As far as the SWP position goes, it was wrong and it's a bit embarrassing given their tendency to declare various issues linked to imperialism to be litmus tests for socialists, but I actually don't think it's something worth slagging them off about a trifling 44 years later. It was quite an understandable mistake to make, given that it reflected a widespread feeling at the time in Catholic working class areas.
 
Something that was both a good idea in the abstract and which actually had at least some resonance at the time. The first part is often true, the second very rarely. There's an interesting document mentioned on the cedar lounge archive from an actual local trade union backed defence group, by the way.

As far as the SWP position goes, it was wrong and it's a bit embarrassing given their tendency to declare various issues linked to imperialism to be litmus tests for socialists, but I actually don't think it's something worth slagging them off about a trifling 44 years later. It was quite an understandable mistake to make, given that it reflected a widespread feeling at the time in Catholic working class areas.

This is what Militant also said in September 1969 “A slaughter would have followed in comparison with which the blood letting in Belfast would have paled into insignificance if the Labour government had not intervened with British troops"
 
Well, sure, but I'm not sure that even the SWP claim to provide "the kind of leadership" that is incapable of fucking up.

There's another point to consider too, which is that at least as I understand it, during the early part of the troubles the IS were in part "contracting out" their line on Ireland to various Irish socialists who weren't members of theirs. And while those Irish leftists mostly had the advantage of being on the ground, they also tended to be very inexperienced and quite prone to wild swings in their assessments.
 
This is what Militant also said in September 1969 “A slaughter would have followed in comparison with which the blood letting in Belfast would have paled into insignificance if the Labour government had not intervened with British troops"

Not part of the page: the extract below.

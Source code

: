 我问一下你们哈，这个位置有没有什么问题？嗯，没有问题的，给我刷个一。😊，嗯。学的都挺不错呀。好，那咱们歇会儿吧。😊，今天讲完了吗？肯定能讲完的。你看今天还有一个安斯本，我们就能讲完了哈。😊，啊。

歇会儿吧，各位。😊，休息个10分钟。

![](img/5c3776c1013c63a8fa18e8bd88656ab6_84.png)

Read the whole of Militant's coverage. Starting with the first sentence below the headline: Withdraw British Troops. It's pretty clear about its opposition to sending in the troops. The problem was not in the SWP pointing out some factual benefits of the troop's presence, but in the lack of a wider oppositional context. And that that was a deliberate decision, taken because of the popularity of the troops in Catholic working class areas, not an oversight. Not that I think it matters at 44 years remove.
 
Read the whole of Militant's coverage. It's pretty clear about its opposition to sending in the troops. The problem was not in the SWP pointing out some factual benefits of the troop's presence, but in the lack of a wider oppositional context. And that that was a deliberate decision, taken because of the popularity of the troops in Catholic working class areas, not an oversight. Not that I think it matters at 44 years remove.

I have read the whole lot ,haven't argued you were in favour and agree with fact that the troops were initially welcomed by some.